At the same time all this was unraveling my Dad's twin brother was slowly losing his battle with pancreatic cancer. We lost Uncle Dan on Feb 18th, a few days after I got home from Tucson, which was also a few days after their 61st Birthday. Oddly enough the same age as Jimmy's Dad. It didn't seem fair. Two good people gone way too soon. My Uncle was a huge inspiration to me. Not only was he just as cool of a guy as my Dad is, he recently followed his dream to be a business owner right around the same time I did. He opened and ran a successful high end Bass Specialty store which had been lacking in the music industry. I loved hearing all the news about who was coming to do a demo in his store and how much all of his customers loved the service he was providing. It encouraged me to keep going the same way all of my customers encourage me at these trade shows.  But all of a sudden, all of this loss shifted my perspective. It made my question what I was doing. I still had 2 more shows to get through and inspiration was completely eluding me. All I felt like doing was crawling under a blanket and giving up. I know everyone deals with loss differently and it is normal to feel all of these things, but I felt like what I was creating was all of a sudden completely unimportant in the grand scheme of things. I was burned out and at the same time I was tired of wasting precious time. I was stuck. I didn't know how to snap out of it. All I wanted to do was escape from all responsibilities. This panic set in of impending deadlines but it just made it even harder to be creative. I ended up turning to the one thing that lets me escape everything, music. I had been spending a lot of time with Jimmy and his band The Fallen Electric as well as my Dad and the rest of the boys from my band 90 Proof. We sang. We forgot about everything. All the sadness just disappeared. We escaped to this alternate universe that only musicians can really understand and there my muse was hiding. I decided to use that escape as inspiration. 
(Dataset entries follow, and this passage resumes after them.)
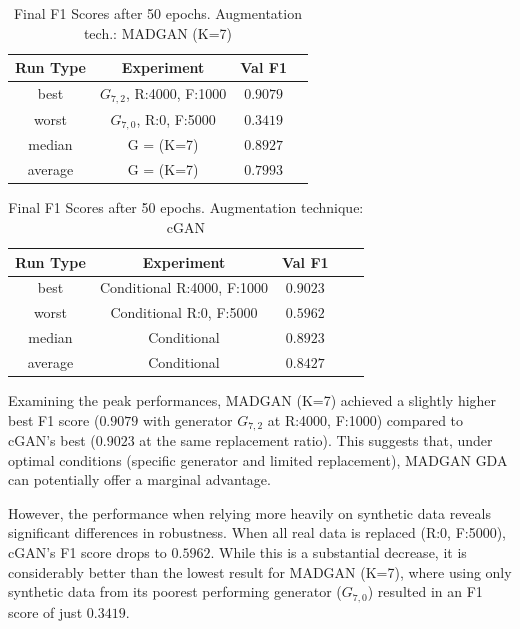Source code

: \begin{table}[H]
	\vspace{-1.5em}
	\centering
	\begin{tabular}{|c|c|c|c|}
		\hline
		Run Type & Experiment & Val F1 \\ \hline
		best & \(G_{7, 2}\), R:4000, F:1000 & $0.9079$\\ \hline
		worst & \(G_{7, 0}\), R:0, F:5000 & $0.3419$\\ \hline
		median & G = (K=7) & $0.8927$\\ \hline
		average & G = (K=7) & $0.7993$
		\\ \hline
	\end{tabular}
    \caption{Final F1 Scores after 50 epochs. Augmentation tech.: MADGAN (K=7)}
        \label{tab:res_replacement_fashion_cgan_vs_madgan__madgan}
\end{table}
\begin{table}[H]
	\centering
	\vspace{-1.5em}
	\begin{tabular}{|c|c|c|c|c|}
		\hline
		Run Type & Experiment & Val F1 \\ \hline
		best & Conditional R:4000, F:1000 & $0.9023$\\ \hline
		worst & Conditional R:0, F:5000 & $0.5962$\\ \hline
		median & Conditional & $0.8923$\\ \hline
		average & Conditional & $0.8427$
		\\ \hline
	\end{tabular}
    \caption{Final F1 Scores after 50 epochs. Augmentation technique: cGAN}
        \label{tab:res_replacement_fashion_cgan_vs_madgan__cgan}
\end{table}
Examining the peak performances, MADGAN (K=7) achieved a slightly higher best F1 score ($0.9079$ with generator \(G_{7,2}\) at R:4000, F:1000) compared to cGAN's best ($0.9023$ at the same replacement ratio). This suggests that, under optimal conditions (specific generator and limited replacement), MADGAN GDA can potentially offer a marginal advantage.

However, the performance when relying more heavily on synthetic data reveals significant differences in robustness. When all real data is replaced (R:0, F:5000), cGAN's F1 score drops to $0.5962$. While this is a substantial decrease, it is considerably better than the lowest result for MADGAN (K=7), where using only synthetic data from its poorest performing generator (\(G_{7,0}\)) resulted in an F1 score of just $0.3419$.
The piece used lyrics from Coldplay's Yellow "it's true look how they shine for you"

I set out to incorporate lyrics from my favorite songs to create art and jewelry for Glitterfest. I was so in love with every piece it was hard to see them go. 
"Hero" was a piece I made using an old war medal, laundry pin, skeleton key and steel cut buckle. The lyrics "There goes my hero" were decoupaged on the skeleton key. Our band had dedicated it to Jimmy's Dad shortly after his passing.

    So I pushed through this artistic block with the help of my encouraging friends and greatest escape- the music. It always seems to come back to music for me. It's like breathing. Jimmy had written an original song about that feeling music gives you and the escape it provides. The song is called "Take Me Away." It's one of my favorites and I couldn't have said it better myself. So much has changed for me in just a few short months. I am refocusing my energy on what matters the most to me and breathing new life into what I am creating. As for Jimmy he is back to writing and performing his music with his band The Fallen Electric and they are rockin' harder than ever!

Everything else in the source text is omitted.